Background and Purpose— Dabigatran-etexilate (DE) recently has been approved for stroke prevention in atrial fibrillation. However, lack of effective antagonists represents a major concern in the event of intracerebral hemorrhage (ICH). The aims of the present study were to establish a murine model of ICH associated with dabigatran, and to test the efficacy of different hemostatic factors in preventing hematoma growth. Methods— In C57BL/6 mice receiving DE (4.5 or 9.0 mg/kg), in vivo and in vitro coagulation assays and dabigatran plasma levels were measured repeatedly. Thirty minutes after inducing ICH by striatal collagenase injection, mice received an intravenous injection of saline, prothrombin complex concentrate (PCC; 100 U/kg), murine fresh-frozen plasma (200 μL), or recombinant human factor VIIa (8.0 mg/kg). ICH volume was quantified on brain cryosections 24 hours later. Results— DE substantially prolonged tail vein bleeding time and ecarin clotting time for 4 hours corresponding to dabigatran plasma levels. Intracerebral hematoma expansion was observed mainly during the first 3 hours on serial T2* MRI. Anticoagulation with high doses of DE increased the hematoma volume significantly. PCC and, less consistently, fresh-frozen plasma prevented excess hematoma expansion caused by DE, whereas recombinant human factor VIIa was ineffective.

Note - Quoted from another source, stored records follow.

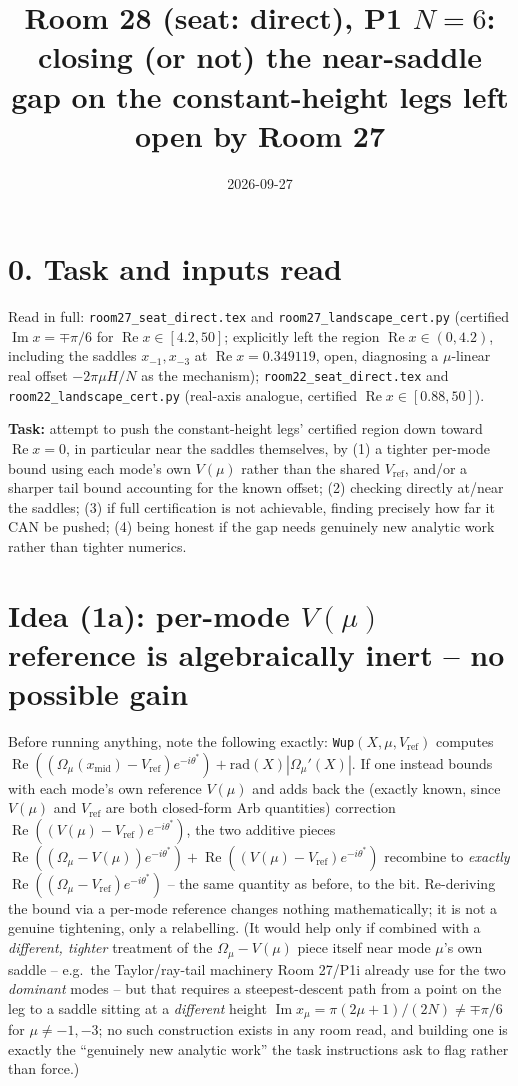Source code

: \documentclass[11pt]{article}
\title{Room 28 (seat: direct), P1 $N=6$: closing (or not) the near-saddle gap on the constant-height
legs left open by Room 27}
\date{2026-09-27}
\begin{document}
\maketitle

\section*{0. Task and inputs read}
Read in full: \texttt{room27\_seat\_direct.tex} and \texttt{room27\_landscape\_cert.py} (certified
$\operatorname{Im}x=\mp\pi/6$ for $\operatorname{Re}x\in[4.2,50]$; explicitly left the region
$\operatorname{Re}x\in(0,4.2)$, including the saddles $x_{-1},x_{-3}$ at $\operatorname{Re}x=0.349119$,
open, diagnosing a $\mu$-linear real offset $-2\pi\mu H/N$ as the mechanism); \texttt{room22\_seat\_direct.tex}
and \texttt{room22\_landscape\_cert.py} (real-axis analogue, certified $\operatorname{Re}x\in[0.88,50]$).

\textbf{Task:} attempt to push the constant-height legs' certified region down toward
$\operatorname{Re}x=0$, in particular near the saddles themselves, by (1) a tighter per-mode bound
using each mode's own $V(\mu)$ rather than the shared $V_{\mathrm{ref}}$, and/or a sharper tail bound
accounting for the known offset; (2) checking directly at/near the saddles; (3) if full certification
is not achievable, finding precisely how far it CAN be pushed; (4) being honest if the gap needs genuinely
new analytic work rather than tighter numerics.

\section{Idea (1a): per-mode $V(\mu)$ reference is algebraically inert -- no possible gain}
Before running anything, note the following exactly: \texttt{Wup}$(X,\mu,V_{\mathrm{ref}})$ computes
$\operatorname{Re}((\Omega_\mu(x_{\mathrm{mid}})-V_{\mathrm{ref}})e^{-i\theta^\ast})+\mathrm{rad}(X)|\Omega_\mu'(X)|$.
If one instead bounds with each mode's own reference $V(\mu)$ and adds back the (exactly known, since
$V(\mu)$ and $V_{\mathrm{ref}}$ are both closed-form Arb quantities) correction
$\operatorname{Re}((V(\mu)-V_{\mathrm{ref}})e^{-i\theta^\ast})$, the two additive pieces
$\operatorname{Re}((\Omega_\mu-V(\mu))e^{-i\theta^\ast})+\operatorname{Re}((V(\mu)-V_{\mathrm{ref}})e^{-i\theta^\ast})$
recombine to \emph{exactly} $\operatorname{Re}((\Omega_\mu-V_{\mathrm{ref}})e^{-i\theta^\ast})$ -- the same
quantity as before, to the bit. Re-deriving the bound via a per-mode reference changes nothing
mathematically; it is not a genuine tightening, only a relabelling. (It would help only if combined with a
\emph{different, tighter} treatment of the $\Omega_\mu-V(\mu)$ piece itself near mode $\mu$'s own saddle
-- e.g.\ the Taylor/ray-tail machinery Room 27/P1i already use for the two \emph{dominant} modes -- but
that requires a steepest-descent path from a point on the leg to a saddle sitting at a \emph{different}
height $\operatorname{Im}x_\mu=\pi(2\mu+1)/(2N)\ne\mp\pi/6$ for $\mu\ne-1,-3$; no such construction exists
in any room read, and building one is exactly the ``genuinely new analytic work'' the task instructions
ask to flag rather than force.)
\end{document}
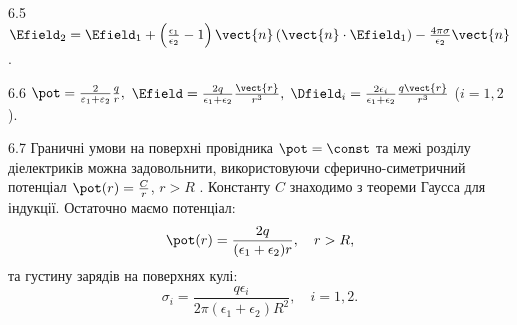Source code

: \protect \section *{}
\begin{Solution}{6.{5}}
    $\Efield_2 = \Efield_1 + \left( \frac{\epsilon_1}{\epsilon _2} - 1 \right)\vect{n}\left( \vect{n} \cdot \Efield_1 \right) - \frac{4\pi \sigma }{\epsilon _2}{\vect{n}}$.
\end{Solution}
\begin{Solution}{6.{6}}
	$
		\pot  = \frac{2}{{{\varepsilon _1} + {\varepsilon _2}}}\frac{q}{r},
	$
	$
		\Efield = \frac{2q}{\epsilon_1 + \epsilon_2}\frac{\vect{r}}{r^3},
	$
	$ \Dfield_i = \frac{2\epsilon_i}{\epsilon_1 + \epsilon_2}\frac{q\vect{r}}{r^3} $ ($i = 1,2$).
\end{Solution}
\begin{Solution}{6.{7}}
	Граничні умови на поверхні провідника $\pot = \const$  та межі розділу діелектриків можна задовольнити, використовуючи сферично-симетричний потенціал  $\pot(r) = \frac{C}{r}$, $r > R$ . Константу $C$ знаходимо з теореми Гаусса для індукції. Остаточно маємо потенціал:
	\[
		\pot(r) = \frac{2q}{(\epsilon_1 + \epsilon_2)r}, \quad r > R,
	\]
	та густину зарядів на поверхнях кулі:
	\[
		\sigma_i = \frac{q\epsilon_i}{2\pi(\epsilon_1 + \epsilon_2)R^2}, \quad i = 1,2.
	\]
\end{Solution}
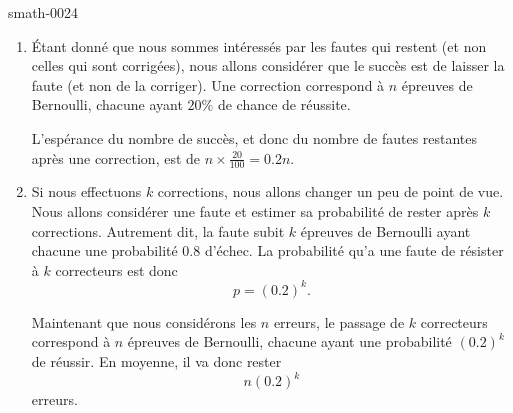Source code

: 
\begin{corrige}{smath-0024}

    \begin{enumerate}
        \item
            Étant donné que nous sommes intéressés par les fautes qui restent (et non celles qui sont corrigées), nous allons considérer que le succès est de laisser la faute (et non de la corriger). Une correction correspond à \( n\) épreuves de Bernoulli, chacune ayant \( 20\%\) de chance de réussite.

            L'espérance du nombre de succès, et donc du nombre de fautes restantes après une correction, est de \( n\times \frac{ 20 }{ 100 }=0.2n\).
        \item
            Si nous effectuons \( k\) corrections, nous allons changer un peu de point de vue. Nous allons considérer une faute et estimer sa probabilité de rester après \( k\) corrections. Autrement dit, la faute subit \( k\) épreuves de Bernoulli ayant chacune une probabilité \( 0.8\) d'échec. La probabilité qu'a une faute de résister à \( k\) correcteurs est donc
            \begin{equation}
                p=(0.2)^k.
            \end{equation}
            
            Maintenant que nous considérons les \( n\) erreurs, le passage de \( k\) correcteurs correspond à \( n\) épreuves de Bernoulli, chacune ayant une probabilité \( (0.2)^k\) de réussir. En moyenne, il va donc rester
            \begin{equation}
                n(0.2)^k
            \end{equation}
            erreurs.
    \end{enumerate}

\end{corrige}
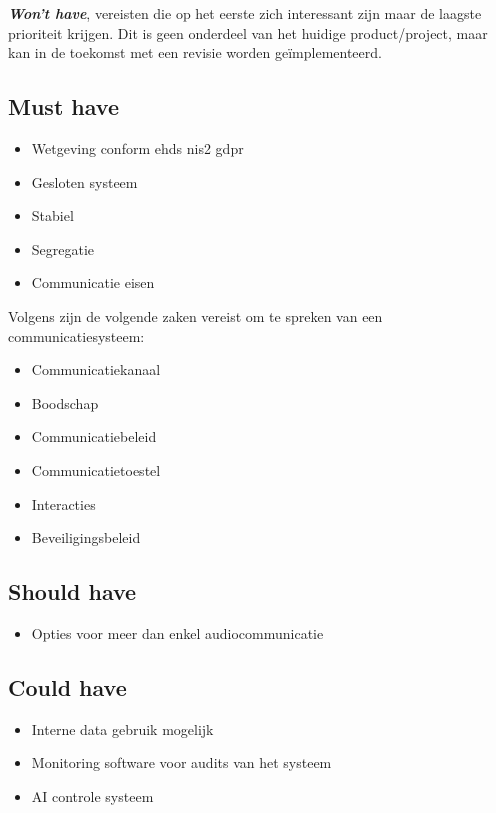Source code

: \textbf{\textit{Won't have}}, vereisten die op het eerste zich interessant zijn maar de laagste prioriteit krijgen. Dit is geen onderdeel van het huidige product/project, maar kan in de toekomst met een revisie worden geïmplementeerd.\\

\subsection{Must have}
\label{sec:Must-have}

\begin{itemize}
  \item Wetgeving conform
  \subitem \gls{ehds}
  \subitem \gls{nis2}
  \subitem \gls{gdpr}
  \item Gesloten systeem
  \item Stabiel
  \item Segregatie 
  \item Communicatie eisen
\end{itemize}

Volgens \textcite{Coiera2006} zijn de volgende zaken vereist om te spreken van een communicatiesysteem:
\begin{itemize}
  \item Communicatiekanaal
  \item Boodschap
  \item Communicatiebeleid
  \item Communicatietoestel
  \item Interacties
  \item Beveiligingsbeleid
\end{itemize}

\subsection{Should have}
\label{sec:Should-have}

\begin{itemize}
  \item Opties voor meer dan enkel audiocommunicatie
\end{itemize}

\subsection{Could have}
\label{sec:Could-have}

\begin{itemize}
  \item Interne data gebruik mogelijk
  \item Monitoring software voor audits van het systeem
  \item AI controle systeem
\end{itemize}

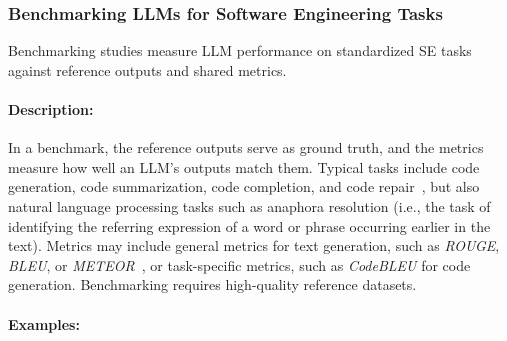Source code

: \documentclass[smallextended]{svjour3}
\newcommand{\studytypesubsection}[1]{\subsubsection{#1}}
\newcommand{\studytypeparagraph}[1]{\paragraph{\bfseries #1:}}
\newcommand{\studytypesubsection}[1]{\subsection{#1}}
\newcommand{\studytypeparagraph}[1]{\subsubsection{#1}}
\begin{document}
\studytypesubsection{Benchmarking LLMs for Software Engineering Tasks}
\label{sec:benchmarking-llms-for-software-engineering-tasks}

Benchmarking studies measure LLM performance on standardized SE tasks against reference outputs and shared metrics.

\studytypeparagraph{Description}

In a benchmark, the reference outputs serve as ground truth, and the metrics measure how well an LLM's outputs match them. Typical tasks include code generation, code summarization, code completion, and code repair~\cite{yang2025code}, but also natural language processing tasks such as anaphora resolution (i.e., the task of identifying the referring expression of a word or phrase occurring earlier in the text). %
Metrics may include general metrics for text generation, such as \emph{ROUGE}, \emph{BLEU}, or \emph{METEOR}~\cite{DBLP:journals/tosem/HouZLYWLLLGW24}, or task-specific metrics, such as \emph{CodeBLEU} for code generation. Benchmarking requires high-quality reference datasets.

\studytypeparagraph{Examples}
\end{document}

Prevention of hematoma growth and reversal of tail vein bleeding time by PCC were dose-dependent. Conclusions— The study provides strong evidence that PCC and, less consistently, fresh-frozen plasma prevent excess intracerebral hematoma expansion in a murine ICH model associated with dabigatran. The efficacy and safety of this strategy must be further evaluated in clinical studies.